Captchas was Re: ISP wants to stop outgoing web based spam
Paul Jakma
paul at clubi.ie
Wed Aug 16 17:51:53 UTC 2006
On Wed, 16 Aug 2006, Simon Waters wrote:
> You snipped the bit where I said "It would work for a minority use."
Sorry, don't think that is relevant really - least I have no data on
what minority uses are for captchas, nor majority uses or what the
difference is.
> The reason people use image recognition is it is something (most)
> humans find very easy, but requires considerable investment of
> effort (or resource for self training) to teach computers, and
> readily permits of variations ('click the kitten' being a good
> example).
Those need vast numbers of "kitten" pictures in order to be immune to
dictionary attacks. There's a reason 'captchas' consist of
auto-generated images of letters.
You can auto-generate questions too, obviously. With dictionaries of
question/answer tuples associated with some template question
language.
The tuples can be auto-generated, the strength lies in the variety of
the question forms in use across the internet and/or across a site.
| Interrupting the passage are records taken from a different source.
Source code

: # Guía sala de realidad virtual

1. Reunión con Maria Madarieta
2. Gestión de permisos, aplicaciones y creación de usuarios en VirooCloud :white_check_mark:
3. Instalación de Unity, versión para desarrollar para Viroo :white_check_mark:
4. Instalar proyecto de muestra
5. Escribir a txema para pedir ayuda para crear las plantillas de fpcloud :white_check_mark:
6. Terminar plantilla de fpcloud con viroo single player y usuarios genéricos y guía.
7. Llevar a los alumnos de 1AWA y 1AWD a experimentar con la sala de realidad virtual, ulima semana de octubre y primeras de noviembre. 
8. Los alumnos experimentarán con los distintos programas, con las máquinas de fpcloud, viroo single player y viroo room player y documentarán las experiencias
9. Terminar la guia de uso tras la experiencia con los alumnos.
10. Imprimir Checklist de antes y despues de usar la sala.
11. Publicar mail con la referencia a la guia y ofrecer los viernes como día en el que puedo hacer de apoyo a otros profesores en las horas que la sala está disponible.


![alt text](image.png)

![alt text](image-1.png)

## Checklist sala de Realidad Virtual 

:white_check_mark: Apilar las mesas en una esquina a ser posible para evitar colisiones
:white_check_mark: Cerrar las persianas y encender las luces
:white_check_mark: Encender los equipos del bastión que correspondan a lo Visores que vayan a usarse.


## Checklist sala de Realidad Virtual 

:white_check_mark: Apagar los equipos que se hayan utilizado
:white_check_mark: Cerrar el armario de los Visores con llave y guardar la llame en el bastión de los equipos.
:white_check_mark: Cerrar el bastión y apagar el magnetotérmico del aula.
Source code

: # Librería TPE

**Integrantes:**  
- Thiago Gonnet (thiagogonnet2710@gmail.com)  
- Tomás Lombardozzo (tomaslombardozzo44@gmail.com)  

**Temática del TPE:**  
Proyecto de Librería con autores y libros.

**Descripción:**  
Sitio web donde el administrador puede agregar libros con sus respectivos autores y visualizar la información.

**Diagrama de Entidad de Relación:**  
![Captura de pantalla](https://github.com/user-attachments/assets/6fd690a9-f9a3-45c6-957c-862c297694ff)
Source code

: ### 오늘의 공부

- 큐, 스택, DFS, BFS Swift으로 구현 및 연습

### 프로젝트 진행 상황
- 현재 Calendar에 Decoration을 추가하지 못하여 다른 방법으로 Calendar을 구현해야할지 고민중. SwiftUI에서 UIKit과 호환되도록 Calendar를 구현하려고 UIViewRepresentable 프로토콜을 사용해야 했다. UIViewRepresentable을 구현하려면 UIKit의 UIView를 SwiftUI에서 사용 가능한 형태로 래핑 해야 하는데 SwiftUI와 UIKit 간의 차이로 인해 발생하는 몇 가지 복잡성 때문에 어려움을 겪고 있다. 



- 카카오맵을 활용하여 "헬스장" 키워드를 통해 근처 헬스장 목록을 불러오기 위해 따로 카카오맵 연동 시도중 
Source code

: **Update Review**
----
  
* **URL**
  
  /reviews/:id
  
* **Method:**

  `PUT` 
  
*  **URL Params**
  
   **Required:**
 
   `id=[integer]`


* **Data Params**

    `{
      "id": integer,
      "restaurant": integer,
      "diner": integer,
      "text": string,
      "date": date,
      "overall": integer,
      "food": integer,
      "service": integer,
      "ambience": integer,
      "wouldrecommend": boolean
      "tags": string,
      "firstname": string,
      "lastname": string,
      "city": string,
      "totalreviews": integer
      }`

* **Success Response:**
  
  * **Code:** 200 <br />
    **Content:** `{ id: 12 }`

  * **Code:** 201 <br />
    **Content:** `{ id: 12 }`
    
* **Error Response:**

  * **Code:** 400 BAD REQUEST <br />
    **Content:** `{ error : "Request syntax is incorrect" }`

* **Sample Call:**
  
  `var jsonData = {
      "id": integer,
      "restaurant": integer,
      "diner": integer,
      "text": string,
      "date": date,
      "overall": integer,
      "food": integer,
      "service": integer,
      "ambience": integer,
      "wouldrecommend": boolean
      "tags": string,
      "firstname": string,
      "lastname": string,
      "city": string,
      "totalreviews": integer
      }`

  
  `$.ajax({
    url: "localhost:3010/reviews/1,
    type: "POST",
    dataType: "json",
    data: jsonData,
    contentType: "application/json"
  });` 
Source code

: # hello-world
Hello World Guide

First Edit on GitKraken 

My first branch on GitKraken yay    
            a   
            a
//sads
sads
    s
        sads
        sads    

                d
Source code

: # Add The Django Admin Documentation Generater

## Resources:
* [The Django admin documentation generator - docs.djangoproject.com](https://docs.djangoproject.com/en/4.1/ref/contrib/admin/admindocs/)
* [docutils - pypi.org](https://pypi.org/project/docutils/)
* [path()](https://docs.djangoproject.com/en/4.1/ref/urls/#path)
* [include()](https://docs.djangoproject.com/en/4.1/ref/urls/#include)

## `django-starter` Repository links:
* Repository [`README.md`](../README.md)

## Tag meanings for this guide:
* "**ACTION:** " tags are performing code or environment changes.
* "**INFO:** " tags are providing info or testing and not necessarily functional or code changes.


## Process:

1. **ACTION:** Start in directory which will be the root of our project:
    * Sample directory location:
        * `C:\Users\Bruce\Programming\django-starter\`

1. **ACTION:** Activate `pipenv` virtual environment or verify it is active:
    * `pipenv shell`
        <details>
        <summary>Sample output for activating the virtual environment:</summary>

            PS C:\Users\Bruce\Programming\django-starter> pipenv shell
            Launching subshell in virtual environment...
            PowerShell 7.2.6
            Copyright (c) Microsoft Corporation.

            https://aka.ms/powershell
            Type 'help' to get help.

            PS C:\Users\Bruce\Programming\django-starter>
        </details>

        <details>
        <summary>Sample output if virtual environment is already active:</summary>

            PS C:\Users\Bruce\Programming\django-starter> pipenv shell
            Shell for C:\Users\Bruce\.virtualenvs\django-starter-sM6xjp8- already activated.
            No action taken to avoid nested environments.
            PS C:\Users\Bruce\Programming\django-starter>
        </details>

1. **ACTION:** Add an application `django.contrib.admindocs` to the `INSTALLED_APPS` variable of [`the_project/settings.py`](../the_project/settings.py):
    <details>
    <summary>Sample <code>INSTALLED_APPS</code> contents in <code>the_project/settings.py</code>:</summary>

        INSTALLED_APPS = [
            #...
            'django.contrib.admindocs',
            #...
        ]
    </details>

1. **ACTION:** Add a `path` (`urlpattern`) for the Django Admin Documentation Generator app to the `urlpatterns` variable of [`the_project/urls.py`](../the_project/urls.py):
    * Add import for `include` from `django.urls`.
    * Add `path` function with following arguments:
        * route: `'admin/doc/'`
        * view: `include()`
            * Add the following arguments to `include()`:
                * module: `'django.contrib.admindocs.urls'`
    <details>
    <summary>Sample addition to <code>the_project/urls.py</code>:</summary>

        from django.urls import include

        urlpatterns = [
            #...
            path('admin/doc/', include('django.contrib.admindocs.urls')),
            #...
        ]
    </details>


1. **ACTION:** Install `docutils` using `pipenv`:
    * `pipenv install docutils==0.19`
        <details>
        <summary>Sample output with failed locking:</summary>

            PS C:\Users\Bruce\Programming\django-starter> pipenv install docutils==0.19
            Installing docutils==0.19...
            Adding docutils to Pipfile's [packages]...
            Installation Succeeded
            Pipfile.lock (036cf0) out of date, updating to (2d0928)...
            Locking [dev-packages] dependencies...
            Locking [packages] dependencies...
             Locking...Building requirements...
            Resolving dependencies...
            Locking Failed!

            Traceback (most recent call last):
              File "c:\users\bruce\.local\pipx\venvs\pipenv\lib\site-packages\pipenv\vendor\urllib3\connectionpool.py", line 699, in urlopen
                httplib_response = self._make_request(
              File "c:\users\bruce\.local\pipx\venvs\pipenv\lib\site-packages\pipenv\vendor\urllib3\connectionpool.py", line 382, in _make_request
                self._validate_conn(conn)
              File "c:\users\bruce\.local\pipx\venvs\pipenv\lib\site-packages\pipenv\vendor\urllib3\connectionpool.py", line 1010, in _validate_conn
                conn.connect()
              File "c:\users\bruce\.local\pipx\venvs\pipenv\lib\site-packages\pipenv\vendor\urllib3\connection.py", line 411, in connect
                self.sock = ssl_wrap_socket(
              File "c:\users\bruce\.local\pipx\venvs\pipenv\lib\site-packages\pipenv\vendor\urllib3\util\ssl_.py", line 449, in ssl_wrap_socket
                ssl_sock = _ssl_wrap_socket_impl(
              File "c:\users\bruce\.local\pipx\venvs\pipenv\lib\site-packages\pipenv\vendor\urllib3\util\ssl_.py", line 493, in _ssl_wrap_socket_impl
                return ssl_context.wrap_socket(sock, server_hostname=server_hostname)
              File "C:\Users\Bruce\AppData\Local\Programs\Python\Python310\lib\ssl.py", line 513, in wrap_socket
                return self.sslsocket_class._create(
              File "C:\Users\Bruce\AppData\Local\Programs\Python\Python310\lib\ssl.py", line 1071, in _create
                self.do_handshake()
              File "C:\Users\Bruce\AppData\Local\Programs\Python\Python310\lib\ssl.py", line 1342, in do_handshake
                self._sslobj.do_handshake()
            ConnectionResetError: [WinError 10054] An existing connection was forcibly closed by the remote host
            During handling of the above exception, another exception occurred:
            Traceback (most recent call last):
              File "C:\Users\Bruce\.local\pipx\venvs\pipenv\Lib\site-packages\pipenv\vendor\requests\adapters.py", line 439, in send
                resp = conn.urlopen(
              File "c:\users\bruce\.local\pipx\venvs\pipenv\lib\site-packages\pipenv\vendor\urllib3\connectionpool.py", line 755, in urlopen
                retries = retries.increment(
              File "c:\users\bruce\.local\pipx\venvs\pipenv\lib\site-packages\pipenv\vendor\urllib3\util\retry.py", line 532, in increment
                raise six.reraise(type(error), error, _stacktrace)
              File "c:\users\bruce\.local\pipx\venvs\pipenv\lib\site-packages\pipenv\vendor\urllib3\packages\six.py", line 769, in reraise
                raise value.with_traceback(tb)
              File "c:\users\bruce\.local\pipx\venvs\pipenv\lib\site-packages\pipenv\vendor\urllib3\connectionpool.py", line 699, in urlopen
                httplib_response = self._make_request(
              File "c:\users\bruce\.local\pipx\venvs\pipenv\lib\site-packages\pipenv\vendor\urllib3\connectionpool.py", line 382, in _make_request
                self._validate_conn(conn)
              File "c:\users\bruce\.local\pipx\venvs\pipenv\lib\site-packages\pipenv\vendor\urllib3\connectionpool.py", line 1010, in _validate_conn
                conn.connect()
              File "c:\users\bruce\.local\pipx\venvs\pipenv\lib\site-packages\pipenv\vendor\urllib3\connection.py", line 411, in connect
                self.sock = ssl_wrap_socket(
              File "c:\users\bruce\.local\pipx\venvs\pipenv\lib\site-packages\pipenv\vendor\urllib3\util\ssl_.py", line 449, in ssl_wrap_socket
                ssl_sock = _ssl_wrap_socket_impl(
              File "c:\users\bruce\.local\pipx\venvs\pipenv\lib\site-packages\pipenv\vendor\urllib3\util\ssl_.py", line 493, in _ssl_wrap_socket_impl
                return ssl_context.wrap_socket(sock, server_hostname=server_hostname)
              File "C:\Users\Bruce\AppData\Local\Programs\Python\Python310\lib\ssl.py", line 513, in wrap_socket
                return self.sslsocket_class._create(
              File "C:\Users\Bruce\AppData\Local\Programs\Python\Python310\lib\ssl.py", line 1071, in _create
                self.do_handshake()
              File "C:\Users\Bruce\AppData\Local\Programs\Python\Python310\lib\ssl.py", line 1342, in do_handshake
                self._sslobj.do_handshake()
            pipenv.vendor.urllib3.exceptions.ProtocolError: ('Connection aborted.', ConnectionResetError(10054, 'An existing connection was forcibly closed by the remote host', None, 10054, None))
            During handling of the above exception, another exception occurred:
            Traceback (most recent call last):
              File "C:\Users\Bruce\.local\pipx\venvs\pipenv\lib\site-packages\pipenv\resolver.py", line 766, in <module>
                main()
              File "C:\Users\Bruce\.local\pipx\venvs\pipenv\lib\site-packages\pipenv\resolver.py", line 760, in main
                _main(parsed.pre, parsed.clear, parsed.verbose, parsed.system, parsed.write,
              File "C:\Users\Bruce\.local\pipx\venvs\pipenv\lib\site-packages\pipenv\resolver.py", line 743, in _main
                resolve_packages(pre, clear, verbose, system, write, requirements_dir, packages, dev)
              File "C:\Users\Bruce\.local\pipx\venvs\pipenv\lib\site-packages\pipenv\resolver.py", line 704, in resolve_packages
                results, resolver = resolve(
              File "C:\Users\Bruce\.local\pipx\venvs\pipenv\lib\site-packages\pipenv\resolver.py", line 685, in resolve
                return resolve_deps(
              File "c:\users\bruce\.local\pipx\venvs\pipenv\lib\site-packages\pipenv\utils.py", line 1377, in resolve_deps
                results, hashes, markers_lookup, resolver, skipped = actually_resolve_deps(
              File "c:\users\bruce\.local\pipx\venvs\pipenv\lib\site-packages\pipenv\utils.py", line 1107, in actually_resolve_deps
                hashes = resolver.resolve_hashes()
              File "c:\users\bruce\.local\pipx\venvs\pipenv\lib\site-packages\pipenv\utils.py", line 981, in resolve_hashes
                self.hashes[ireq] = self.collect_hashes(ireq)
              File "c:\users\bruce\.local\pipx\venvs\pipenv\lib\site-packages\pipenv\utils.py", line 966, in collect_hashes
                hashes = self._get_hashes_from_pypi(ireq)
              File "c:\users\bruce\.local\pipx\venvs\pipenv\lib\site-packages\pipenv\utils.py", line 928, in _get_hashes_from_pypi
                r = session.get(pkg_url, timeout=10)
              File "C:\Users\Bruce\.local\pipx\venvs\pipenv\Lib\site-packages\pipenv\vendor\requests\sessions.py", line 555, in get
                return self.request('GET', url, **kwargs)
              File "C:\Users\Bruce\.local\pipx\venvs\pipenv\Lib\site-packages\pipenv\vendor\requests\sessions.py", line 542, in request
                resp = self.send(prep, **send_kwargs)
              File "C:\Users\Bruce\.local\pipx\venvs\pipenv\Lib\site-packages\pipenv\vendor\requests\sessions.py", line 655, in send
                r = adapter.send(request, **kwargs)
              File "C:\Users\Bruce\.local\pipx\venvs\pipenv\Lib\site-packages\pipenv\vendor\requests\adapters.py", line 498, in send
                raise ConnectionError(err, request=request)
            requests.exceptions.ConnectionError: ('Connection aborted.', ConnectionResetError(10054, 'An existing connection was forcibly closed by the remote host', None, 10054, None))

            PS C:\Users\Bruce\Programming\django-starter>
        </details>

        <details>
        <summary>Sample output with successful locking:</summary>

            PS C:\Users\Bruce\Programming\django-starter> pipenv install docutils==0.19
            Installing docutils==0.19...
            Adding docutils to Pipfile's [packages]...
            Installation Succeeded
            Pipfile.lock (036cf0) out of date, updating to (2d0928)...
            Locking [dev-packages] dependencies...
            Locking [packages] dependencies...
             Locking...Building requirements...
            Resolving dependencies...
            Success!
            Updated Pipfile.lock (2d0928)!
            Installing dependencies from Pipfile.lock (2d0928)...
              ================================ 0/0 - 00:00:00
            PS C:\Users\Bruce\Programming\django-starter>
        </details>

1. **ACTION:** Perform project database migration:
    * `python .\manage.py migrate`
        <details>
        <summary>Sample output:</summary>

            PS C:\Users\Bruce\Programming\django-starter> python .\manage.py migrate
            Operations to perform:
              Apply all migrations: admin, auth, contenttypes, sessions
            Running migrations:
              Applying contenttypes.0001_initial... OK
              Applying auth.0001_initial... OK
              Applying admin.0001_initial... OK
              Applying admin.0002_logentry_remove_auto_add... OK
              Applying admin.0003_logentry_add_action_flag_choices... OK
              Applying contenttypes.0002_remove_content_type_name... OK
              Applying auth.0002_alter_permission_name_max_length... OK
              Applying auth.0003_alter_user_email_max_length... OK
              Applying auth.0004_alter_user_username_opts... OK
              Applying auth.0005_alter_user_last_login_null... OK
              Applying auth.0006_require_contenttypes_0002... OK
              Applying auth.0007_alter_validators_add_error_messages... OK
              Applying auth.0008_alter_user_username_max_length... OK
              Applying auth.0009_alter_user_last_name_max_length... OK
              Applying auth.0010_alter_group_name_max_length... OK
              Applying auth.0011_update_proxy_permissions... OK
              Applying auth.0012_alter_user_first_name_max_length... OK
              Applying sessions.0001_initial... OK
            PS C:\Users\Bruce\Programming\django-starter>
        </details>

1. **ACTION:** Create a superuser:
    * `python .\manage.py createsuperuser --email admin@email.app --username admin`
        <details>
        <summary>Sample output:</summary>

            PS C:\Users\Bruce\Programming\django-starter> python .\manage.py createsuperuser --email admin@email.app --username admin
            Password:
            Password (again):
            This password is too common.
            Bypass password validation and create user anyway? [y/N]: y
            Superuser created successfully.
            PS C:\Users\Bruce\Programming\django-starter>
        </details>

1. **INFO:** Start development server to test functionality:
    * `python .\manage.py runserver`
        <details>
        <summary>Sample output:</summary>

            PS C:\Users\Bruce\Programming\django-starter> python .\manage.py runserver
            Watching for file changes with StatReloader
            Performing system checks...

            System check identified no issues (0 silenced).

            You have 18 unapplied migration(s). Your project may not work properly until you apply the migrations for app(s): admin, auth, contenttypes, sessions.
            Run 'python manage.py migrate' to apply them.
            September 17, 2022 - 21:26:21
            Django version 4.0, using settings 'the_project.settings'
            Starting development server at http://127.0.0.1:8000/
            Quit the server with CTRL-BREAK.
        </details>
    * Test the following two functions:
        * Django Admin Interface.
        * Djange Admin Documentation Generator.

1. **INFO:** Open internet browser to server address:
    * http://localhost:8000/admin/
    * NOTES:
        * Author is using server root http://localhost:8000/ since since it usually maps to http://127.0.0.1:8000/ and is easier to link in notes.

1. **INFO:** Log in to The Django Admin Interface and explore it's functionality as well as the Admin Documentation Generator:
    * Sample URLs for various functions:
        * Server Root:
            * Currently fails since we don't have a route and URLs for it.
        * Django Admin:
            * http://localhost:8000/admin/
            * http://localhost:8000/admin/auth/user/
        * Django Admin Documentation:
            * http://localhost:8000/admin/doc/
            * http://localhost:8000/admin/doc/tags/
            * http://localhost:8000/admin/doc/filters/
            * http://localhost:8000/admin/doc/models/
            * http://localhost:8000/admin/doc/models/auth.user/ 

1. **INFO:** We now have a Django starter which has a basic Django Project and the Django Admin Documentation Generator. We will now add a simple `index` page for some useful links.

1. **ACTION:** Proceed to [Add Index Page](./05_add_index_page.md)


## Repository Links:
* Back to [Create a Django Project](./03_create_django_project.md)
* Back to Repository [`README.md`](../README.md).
The questions need not use language, they could be based on ASCII
pattern matching, e.g.:
oAwoZwoLwoC
what's the next letter, etc..
Or you could simply test people on their ability to google perhaps?
:)
> For a demonstration of bashing at ASCII captchas try any good chat bot.
And for image captchas, see:
http://www.cs.sfu.ca/~mori/research/gimpy/
and there are more. CAPTCHAs are, almost by definition, compelling
problems for academia to tackle ;).
> The reason no one defeated your text captcha was probably because
> no one tried, but that won't remain the case if it gets popular. We
> are locked in another arms race here.
Yes, that applies regardless of the form of the captcha.
> Although possibly the mistake is to assume you can distinguish
> between humans, and computers on the basis of intelligence.
Maybe so.
regards,
--
Paul Jakma paul at clubi.ie paul at jakma.org Key ID: 64A2FF6A
Fortune:
The meat is rotten, but the booze is holding out.
Computer translation of "The spirit is willing, but the flesh is weak."